Na capa da edição de março-abril da Revista Batistas SP (BSP), o complexo tema da homoafetividade foi ventilado pelas páginas da reportagem principal. A edição ouviu pastores e professores a fim de apontar os princípios norteadores destacados pelas Escrituras Sagradas a respeito da sexualidade humana.
Além desse texto, o site da CBESP publicou outros conteúdos da BSP 13, como as reportagens sobre feminicídio e outros tipos de agressão contra mulheres e sobre ministérios de inclusão a pessoas com Síndrome de Down, e o artigo do presidente da CBESP, e do diretor executivo do CAM. Veículo oficial da Convenção, a Revista Batistas SP tem periodicidade bimestralmente. Clique aqui e acesse as edições anteriores. Faça também seu cadastro e receba gratuitamente as próximas publicações.
Chapa quente*
Na imaginação de Dante Alighieri, no inferno há nove níveis de punição para os pecados.
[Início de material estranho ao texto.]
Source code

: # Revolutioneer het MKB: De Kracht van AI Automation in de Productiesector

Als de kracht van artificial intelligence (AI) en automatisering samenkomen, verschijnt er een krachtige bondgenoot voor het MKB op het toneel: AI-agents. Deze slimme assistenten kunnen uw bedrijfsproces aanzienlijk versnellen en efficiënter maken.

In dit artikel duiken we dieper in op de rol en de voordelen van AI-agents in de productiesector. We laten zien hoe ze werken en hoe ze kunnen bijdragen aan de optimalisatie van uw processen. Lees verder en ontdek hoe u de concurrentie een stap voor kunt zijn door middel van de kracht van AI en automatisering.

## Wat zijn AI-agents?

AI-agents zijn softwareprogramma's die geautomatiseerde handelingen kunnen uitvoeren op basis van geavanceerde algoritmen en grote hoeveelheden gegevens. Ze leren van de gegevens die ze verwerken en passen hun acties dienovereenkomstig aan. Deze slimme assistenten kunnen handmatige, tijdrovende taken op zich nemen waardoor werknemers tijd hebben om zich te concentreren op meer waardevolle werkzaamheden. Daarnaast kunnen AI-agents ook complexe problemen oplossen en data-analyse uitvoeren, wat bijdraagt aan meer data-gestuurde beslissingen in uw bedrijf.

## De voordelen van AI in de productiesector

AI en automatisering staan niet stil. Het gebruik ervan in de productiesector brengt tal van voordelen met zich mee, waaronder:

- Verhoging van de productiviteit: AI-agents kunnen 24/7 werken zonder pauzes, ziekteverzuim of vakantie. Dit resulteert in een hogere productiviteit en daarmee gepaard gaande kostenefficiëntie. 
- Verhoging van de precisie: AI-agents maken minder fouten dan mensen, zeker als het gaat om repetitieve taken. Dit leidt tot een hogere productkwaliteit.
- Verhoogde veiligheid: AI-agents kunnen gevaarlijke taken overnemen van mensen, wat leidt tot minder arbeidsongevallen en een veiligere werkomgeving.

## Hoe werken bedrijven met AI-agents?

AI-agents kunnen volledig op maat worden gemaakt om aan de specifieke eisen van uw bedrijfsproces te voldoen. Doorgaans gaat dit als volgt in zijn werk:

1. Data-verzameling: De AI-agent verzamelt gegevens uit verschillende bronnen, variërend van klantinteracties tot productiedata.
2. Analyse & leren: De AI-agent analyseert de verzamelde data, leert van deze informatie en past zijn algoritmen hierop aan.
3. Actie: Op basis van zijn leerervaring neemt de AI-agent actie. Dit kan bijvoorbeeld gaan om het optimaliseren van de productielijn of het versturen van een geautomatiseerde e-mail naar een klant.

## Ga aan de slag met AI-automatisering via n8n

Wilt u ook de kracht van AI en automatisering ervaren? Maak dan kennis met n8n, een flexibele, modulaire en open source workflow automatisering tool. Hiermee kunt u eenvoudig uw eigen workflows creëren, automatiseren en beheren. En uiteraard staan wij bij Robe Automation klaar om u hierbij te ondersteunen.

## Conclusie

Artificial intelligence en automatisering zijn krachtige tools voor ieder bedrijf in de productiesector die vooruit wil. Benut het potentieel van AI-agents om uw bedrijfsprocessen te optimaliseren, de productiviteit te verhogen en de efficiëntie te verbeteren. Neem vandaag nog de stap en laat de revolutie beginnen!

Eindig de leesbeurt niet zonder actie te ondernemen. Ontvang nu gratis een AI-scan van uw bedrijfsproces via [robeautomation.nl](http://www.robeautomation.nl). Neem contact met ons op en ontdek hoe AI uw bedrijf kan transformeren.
Quanto mais abaixo, pior – o crime e o castigo. Nessa escala, a homoafetividade é penalizada no sétimo círculo. São nove, ao todo. O escritor descreveu isso em “A Divina Comédia” há quase 700 anos – dois séculos antes da Reforma Protestante. Esse passado ainda está logo à esquina.
“Ouvi a vida inteira que homossexuais vão queimar no inferno. E sempre me reprimi, me condenei. Não queria aceitar, e orava muito para Deus mudar isso em mim”, contou Andreia* à reportagem da Batista SP. Ela cresceu num ambiente cristão. Aos 16 anos, disse ter se “descoberto” bissexual. A aceitação veio após terapia para enfrentar uma tragédia: a perda do irmão. Hoje, com 21 anos, namora há seis meses uma jovem de 20.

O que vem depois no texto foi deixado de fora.